**EXERCISE INSTRUCTIONS**
Starting from the line with "The SPM suite", transcribe each line to the end of the records below. Copy them exactly and write nothing else.

**STUDY MATERIAL**
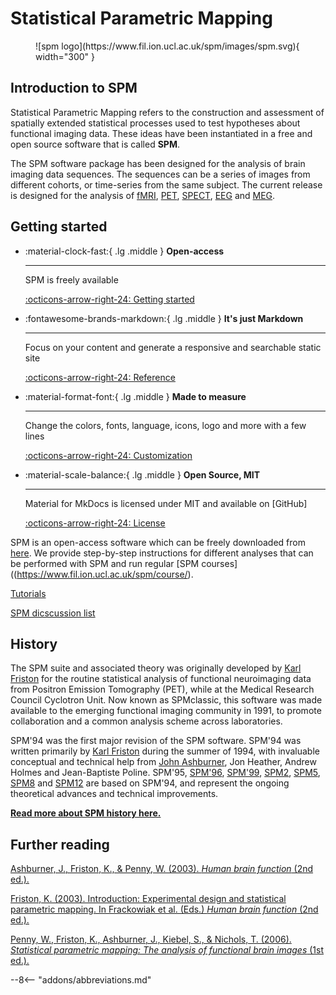 # Statistical Parametric Mapping

<figure markdown>
  ![spm logo](https://www.fil.ion.ucl.ac.uk/spm/images/spm.svg){ width="300" }
  <figcaption></figcaption>
</figure>

## Introduction to SPM

Statistical Parametric Mapping refers to the construction and assessment of spatially extended statistical processes used to test hypotheses about functional imaging data. These ideas have been instantiated in a free and open source software that is called **SPM**.

The SPM software package has been designed for the analysis of brain imaging data sequences. The sequences can be a series of images from different cohorts, or time-series from the same subject. The current release is designed for the analysis of [fMRI](https://www.fil.ion.ucl.ac.uk/spm/doc/biblio/Keyword/FMRI.html), [PET](https://www.fil.ion.ucl.ac.uk/spm/doc/biblio/Keyword/PET.html), [SPECT](https://www.fil.ion.ucl.ac.uk/spm/doc/biblio/Keyword/PET.html), [EEG](https://www.fil.ion.ucl.ac.uk/spm/doc/biblio/Keyword/EEG.html) and [MEG](https://www.fil.ion.ucl.ac.uk/spm/doc/biblio/Keyword/MEG.html).

## Getting started

<div class="grid cards" markdown>

-   :material-clock-fast:{ .lg .middle } __Open-access__

    ---

    SPM is freely available

    [:octicons-arrow-right-24: Getting started](#)

-   :fontawesome-brands-markdown:{ .lg .middle } __It's just Markdown__

    ---

    Focus on your content and generate a responsive and searchable static site

    [:octicons-arrow-right-24: Reference](#)

-   :material-format-font:{ .lg .middle } __Made to measure__

    ---

    Change the colors, fonts, language, icons, logo and more with a few lines

    [:octicons-arrow-right-24: Customization](#)

-   :material-scale-balance:{ .lg .middle } __Open Source, MIT__

    ---

    Material for MkDocs is licensed under MIT and available on [GitHub]

    [:octicons-arrow-right-24: License](#)

</div>

SPM is an open-access software which can be freely downloaded from [here](https://www.fil.ion.ucl.ac.uk/spm/software/download/). We provide step-by-step instructions for different analyses that can be performed with SPM and run regular [SPM courses]((https://www.fil.ion.ucl.ac.uk/spm/course/). 

[Tutorials](#)

[SPM dicscussion list](https://www.fil.ion.ucl.ac.uk/spm/support/)

## History

The SPM suite and associated theory was originally developed by [Karl Friston](https://www.fil.ion.ucl.ac.uk/~karl/) for the routine statistical analysis of functional neuroimaging data from Positron Emission Tomography (PET), while at the Medical Research Council Cyclotron Unit. Now known as SPMclassic, this software was made available to the emerging functional imaging community in 1991, to promote collaboration and a common analysis scheme across laboratories.

SPM'94 was the first major revision of the SPM software. SPM'94 was written primarily by [Karl Friston](https://www.fil.ion.ucl.ac.uk/~karl/) during the summer of 1994, with invaluable conceptual and technical help from [John Ashburner](https://www.fil.ion.ucl.ac.uk/~john/), Jon Heather, Andrew Holmes and Jean-Baptiste Poline. SPM'95, [SPM'96](https://www.fil.ion.ucl.ac.uk/spm/software/spm96/), [SPM'99](https://www.fil.ion.ucl.ac.uk/spm/software/spm99/), [SPM2](https://www.fil.ion.ucl.ac.uk/spm/software/spm2/), [SPM5](https://www.fil.ion.ucl.ac.uk/spm/software/spm5/), [SPM8](https://www.fil.ion.ucl.ac.uk/spm/software/spm8/) and [SPM12](https://www.fil.ion.ucl.ac.uk/spm/software/spm12/) are based on SPM'94, and represent the ongoing theoretical advances and technical improvements.

[**Read more about SPM history here.**](https://www.fil.ion.ucl.ac.uk/spm/doc/history.html)

## Further reading

[Ashburner, J., Friston, K., & Penny, W. (2003). *Human brain function* (2nd ed.).](https://www.fil.ion.ucl.ac.uk/spm/doc/books/hbf2/)

[Friston, K. (2003). Introduction: Experimental design and statistical parametric mapping. In Frackowiak et al. (Eds.) *Human brain function* (2nd ed.).](https://www.fil.ion.ucl.ac.uk/spm/doc/intro/)

[Penny, W., Friston, K., Ashburner, J., Kiebel, S., & Nichols, T. (2006). *Statistical parametric mapping: The analysis of functional brain images* (1st ed.).](http://www.elsevierdirect.com/product.jsp?isbn=9780123725608&srccode=89660)

--8<-- "addons/abbreviations.md"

**SOLUTION TO THE PROBLEM**
The SPM suite and associated theory was originally developed by [Karl Friston](https://www.fil.ion.ucl.ac.uk/~karl/) for the routine statistical analysis of functional neuroimaging data from Positron Emission Tomography (PET), while at the Medical Research Council Cyclotron Unit. Now known as SPMclassic, this software was made available to the emerging functional imaging community in 1991, to promote collaboration and a common analysis scheme across laboratories.

SPM'94 was the first major revision of the SPM software. SPM'94 was written primarily by [Karl Friston](https://www.fil.ion.ucl.ac.uk/~karl/) during the summer of 1994, with invaluable conceptual and technical help from [John Ashburner](https://www.fil.ion.ucl.ac.uk/~john/), Jon Heather, Andrew Holmes and Jean-Baptiste Poline. SPM'95, [SPM'96](https://www.fil.ion.ucl.ac.uk/spm/software/spm96/), [SPM'99](https://www.fil.ion.ucl.ac.uk/spm/software/spm99/), [SPM2](https://www.fil.ion.ucl.ac.uk/spm/software/spm2/), [SPM5](https://www.fil.ion.ucl.ac.uk/spm/software/spm5/), [SPM8](https://www.fil.ion.ucl.ac.uk/spm/software/spm8/) and [SPM12](https://www.fil.ion.ucl.ac.uk/spm/software/spm12/) are based on SPM'94, and represent the ongoing theoretical advances and technical improvements.

[**Read more about SPM history here.**](https://www.fil.ion.ucl.ac.uk/spm/doc/history.html)

## Further reading

[Ashburner, J., Friston, K., & Penny, W. (2003). *Human brain function* (2nd ed.).](https://www.fil.ion.ucl.ac.uk/spm/doc/books/hbf2/)

[Friston, K. (2003). Introduction: Experimental design and statistical parametric mapping. In Frackowiak et al. (Eds.) *Human brain function* (2nd ed.).](https://www.fil.ion.ucl.ac.uk/spm/doc/intro/)

[Penny, W., Friston, K., Ashburner, J., Kiebel, S., & Nichols, T. (2006). *Statistical parametric mapping: The analysis of functional brain images* (1st ed.).](http://www.elsevierdirect.com/product.jsp?isbn=9780123725608&srccode=89660)

--8<-- "addons/abbreviations.md"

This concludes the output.